-- Source material follows --

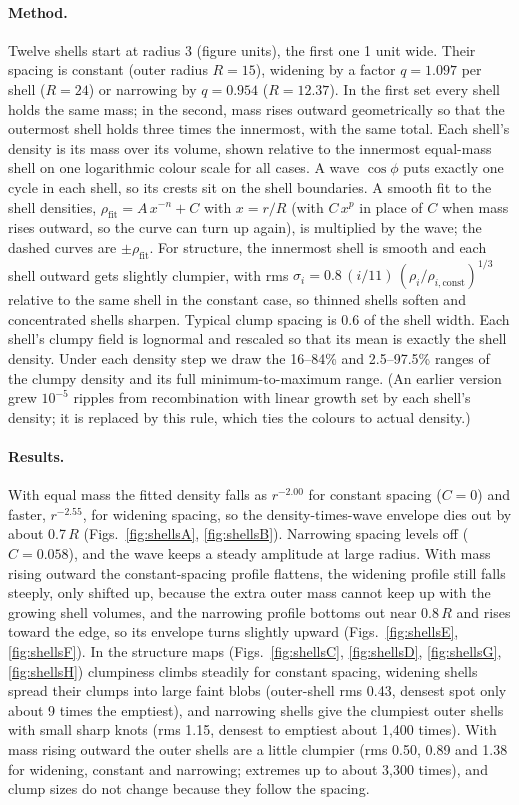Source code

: \documentclass[aps,prd,twocolumn,nofootinbib,superscriptaddress,floatfix]{revtex4-2}
\begin{document}
\paragraph*{Method.} Twelve shells start at radius 3 (figure units), the first one 1 unit wide. Their spacing is constant (outer radius $R=15$), widening by a factor $q=1.097$ per shell ($R=24$) or narrowing by $q=0.954$ ($R=12.37$). In the first set every shell holds the same mass; in the second, mass rises outward geometrically so that the outermost shell holds three times the innermost, with the same total. Each shell's density is its mass over its volume, shown relative to the innermost equal-mass shell on one logarithmic colour scale for all cases. A wave $\cos\phi$ puts exactly one cycle in each shell, so its crests sit on the shell boundaries. A smooth fit to the shell densities, $\rho_\mathrm{fit}=A\,x^{-n}+C$ with $x=r/R$ (with $C\,x^{p}$ in place of $C$ when mass rises outward, so the curve can turn up again), is multiplied by the wave; the dashed curves are $\pm\rho_\mathrm{fit}$. For structure, the innermost shell is smooth and each shell outward gets slightly clumpier, with rms $\sigma_i=0.8\,(i/11)\,(\rho_i/\rho_{i,\mathrm{const}})^{1/3}$ relative to the same shell in the constant case, so thinned shells soften and concentrated shells sharpen. Typical clump spacing is 0.6 of the shell width. Each shell's clumpy field is lognormal and rescaled so that its mean is exactly the shell density. Under each density step we draw the 16--84\% and 2.5--97.5\% ranges of the clumpy density and its full minimum-to-maximum range. (An earlier version grew $10^{-5}$ ripples from recombination with linear growth set by each shell's density; it is replaced by this rule, which ties the colours to actual density.)

\paragraph*{Results.} With equal mass the fitted density falls as $r^{-2.00}$ for constant spacing ($C=0$) and faster, $r^{-2.55}$, for widening spacing, so the density-times-wave envelope dies out by about 0.7\,$R$ (Figs.~\ref{fig:shellsA}, \ref{fig:shellsB}). Narrowing spacing levels off ($C=0.058$), and the wave keeps a steady amplitude at large radius. With mass rising outward the constant-spacing profile flattens, the widening profile still falls steeply, only shifted up, because the extra outer mass cannot keep up with the growing shell volumes, and the narrowing profile bottoms out near 0.8\,$R$ and rises toward the edge, so its envelope turns slightly upward (Figs.~\ref{fig:shellsE}, \ref{fig:shellsF}). In the structure maps (Figs.~\ref{fig:shellsC}, \ref{fig:shellsD}, \ref{fig:shellsG}, \ref{fig:shellsH}) clumpiness climbs steadily for constant spacing, widening shells spread their clumps into large faint blobs (outer-shell rms 0.43, densest spot only about 9 times the emptiest), and narrowing shells give the clumpiest outer shells with small sharp knots (rms 1.15, densest to emptiest about 1,400 times). With mass rising outward the outer shells are a little clumpier (rms 0.50, 0.89 and 1.38 for widening, constant and narrowing; extremes up to about 3,300 times), and clump sizes do not change because they follow the spacing.
\end{document}
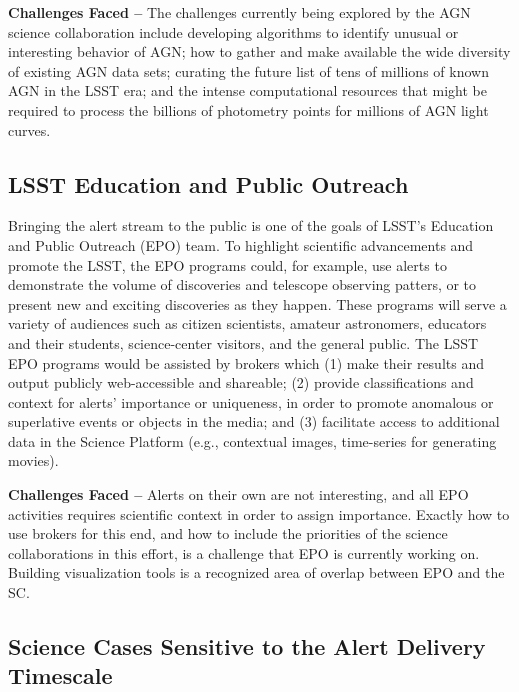 {\bf Challenges Faced --} The challenges currently being explored by the AGN science collaboration include developing algorithms to identify unusual or interesting behavior of AGN; how to gather and make available the wide diversity of existing AGN data sets; curating the future list of tens of millions of known AGN in the LSST era; and the intense computational resources that might be required to process the billions of photometry points for millions of AGN light curves.

\subsection{LSST Education and Public Outreach}\label{ssec:sci_epo}

Bringing the alert stream to the public is one of the goals of LSST's Education and Public Outreach (EPO) team. To highlight scientific advancements and promote the LSST, the EPO programs could, for example, use alerts to demonstrate the volume of discoveries and telescope observing patters, or to present new and exciting discoveries as they happen. These programs will serve a variety of audiences such as citizen scientists, amateur astronomers, educators and their students, science-center visitors, and the general public. The LSST EPO programs would be assisted by brokers which (1) make their results and output publicly web-accessible and shareable; (2) provide classifications and context for alerts' importance or uniqueness, in order to promote anomalous or superlative events or objects in the media; and (3) facilitate access to additional data in the Science Platform (e.g., contextual images, time-series for generating movies).

{\bf Challenges Faced --} Alerts on their own are not interesting, and all EPO activities requires scientific context in order to assign importance. Exactly how to use brokers for this end, and how to include the priorities of the science collaborations in this effort, is a challenge that EPO is currently working on. Building visualization tools is a recognized area of overlap between EPO and the SC.



\subsection{Science Cases Sensitive to the Alert Delivery Timescale}

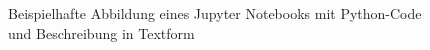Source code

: \begin{figure}[H]
    \centering
    \caption[Jupyter Notebook]{Beispielhafte Abbildung eines Jupyter Notebooks mit Python-Code und Beschreibung in Textform}
    \label{fig:Bild3.5}
\end{figure}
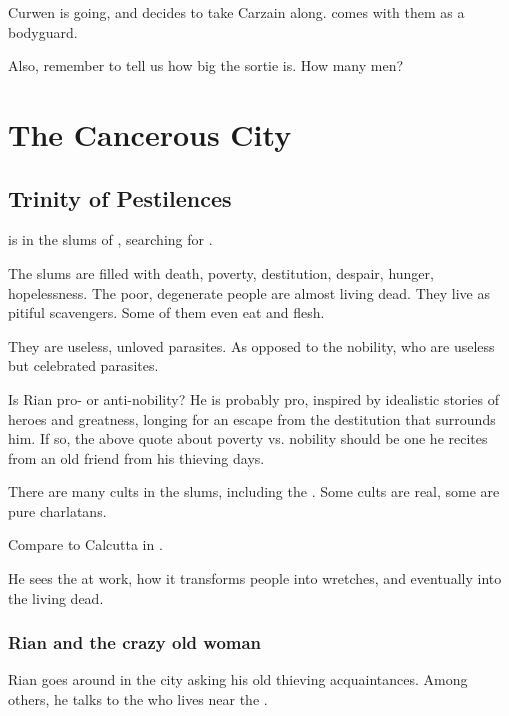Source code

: Curwen is going, and decides to take Carzain along. 
 comes with them as a bodyguard. 

Also, remember to tell us how big the sortie is. How many men?







\section{The Cancerous City}







\subsection{Trinity of Pestilences}
 is in the slums of \Malcur, searching for . 

The slums are filled with death, poverty, destitution, despair, hunger, hopelessness. The poor, degenerate people are almost living dead. They live as pitiful scavengers. Some of them even eat \human{} and \scathaese{} flesh. 

They are useless, unloved parasites. As opposed to the nobility, who are useless but celebrated parasites. 

Is Rian pro- or anti-nobility? He is probably pro, inspired by idealistic stories of heroes and greatness, longing for an escape from the destitution that surrounds him. If so, the above quote about poverty vs. nobility should be one he recites from an old friend from his thieving days. 

There are many cults in the slums, including the . Some cults are real, some are pure charlatans. 

Compare to Calcutta in \cite{PoppyZBrite:CalcuttaLordofNerves}. 

He sees the  at work, how it transforms people into wretches, and eventually into the living dead. 





\subsubsection{Rian and the crazy old woman}
Rian goes around in the city asking his old thieving acquaintances. Among others, he talks to the  who lives near the . 

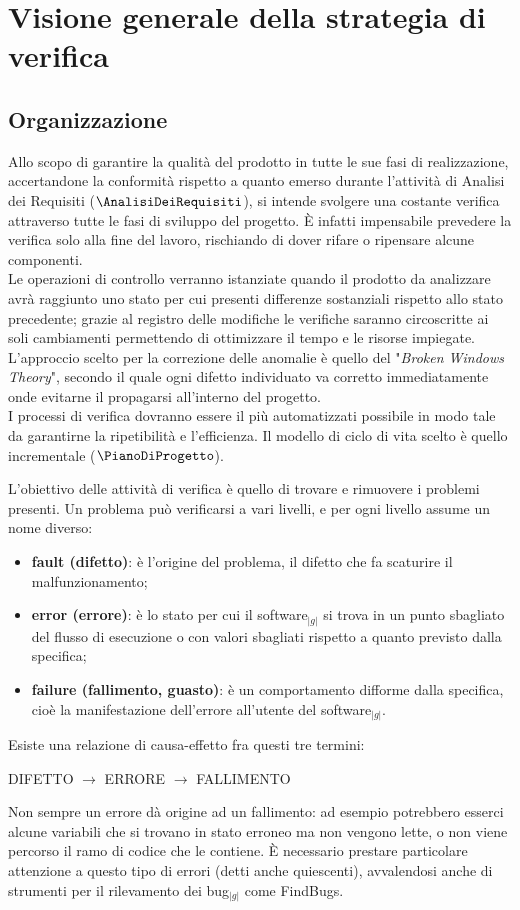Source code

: \section{Visione generale della strategia di verifica}{
	\subsection{Organizzazione}{
		Allo scopo di garantire la qualità del prodotto in tutte le sue fasi di realizzazione, accertandone la conformità rispetto a 
		quanto emerso durante l'attività di Analisi dei Requisiti ($\AnalisiDeiRequisiti$), si intende svolgere una costante 
		verifica attraverso tutte le fasi di sviluppo del progetto. È infatti impensabile prevedere la verifica solo alla fine del lavoro, 
		rischiando di dover rifare o ripensare alcune componenti.\\
		Le operazioni di controllo verranno istanziate quando il prodotto da analizzare avrà raggiunto uno stato per cui presenti 
		differenze sostanziali rispetto allo stato precedente; grazie al registro delle modifiche le verifiche saranno circoscritte 
		ai soli cambiamenti permettendo di ottimizzare il tempo e le risorse impiegate.\\
		L'approccio scelto per la correzione delle anomalie è quello del "\textit{Broken Windows Theory}", secondo il quale ogni difetto 
		individuato va corretto immediatamente onde evitarne il propagarsi all'interno del progetto.\\
		I processi di verifica dovranno essere il più automatizzati possibile in modo tale da garantirne la ripetibilità e l'efficienza.
		Il modello di ciclo di vita scelto è quello incrementale ($\PianoDiProgetto$).

		L’obiettivo delle attività di verifica è quello di trovare e rimuovere i problemi presenti. Un problema può verificarsi a vari 
		livelli, e per ogni livello assume un nome diverso:
		\begin{itemize}
			\item \textbf{fault (difetto)}: è l’origine del problema, il difetto che fa scaturire il malfunzionamento;
			\item \textbf{error (errore)}:  è lo stato per cui il software$_{|g|}$ si trova in un punto sbagliato del flusso di 
			      esecuzione o con valori sbagliati rispetto a quanto previsto dalla specifica;
			\item \textbf{failure (fallimento, guasto)}: è un comportamento difforme dalla specifica, cioè la manifestazione 
			      dell’errore all’utente del software$_{|g|}$.
		\end{itemize}
		Esiste una relazione di causa-effetto fra questi tre termini:
		\begin{center}
			DIFETTO $\longrightarrow$ ERRORE $\longrightarrow$ FALLIMENTO
		\end{center}
		Non sempre un errore dà origine ad un fallimento: ad esempio potrebbero esserci alcune variabili che si trovano in stato erroneo 
		ma non vengono lette, o non viene percorso il ramo di codice che le contiene. È  necessario prestare particolare attenzione a 
		questo tipo di errori (detti anche quiescenti), avvalendosi anche di strumenti per il rilevamento dei bug$_{|g|}$ come FindBugs.

}}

-- Source material concluded --

Work order: Search the entries for the word "destitution" and show every line that has it.

Your response:
The slums are filled with death, poverty, destitution, despair, hunger, hopelessness. The poor, degenerate people are almost living dead. They live as pitiful scavengers. Some of them even eat \human{} and \scathaese{} flesh. 
Is Rian pro- or anti-nobility? He is probably pro, inspired by idealistic stories of heroes and greatness, longing for an escape from the destitution that surrounds him. If so, the above quote about poverty vs. nobility should be one he recites from an old friend from his thieving days. 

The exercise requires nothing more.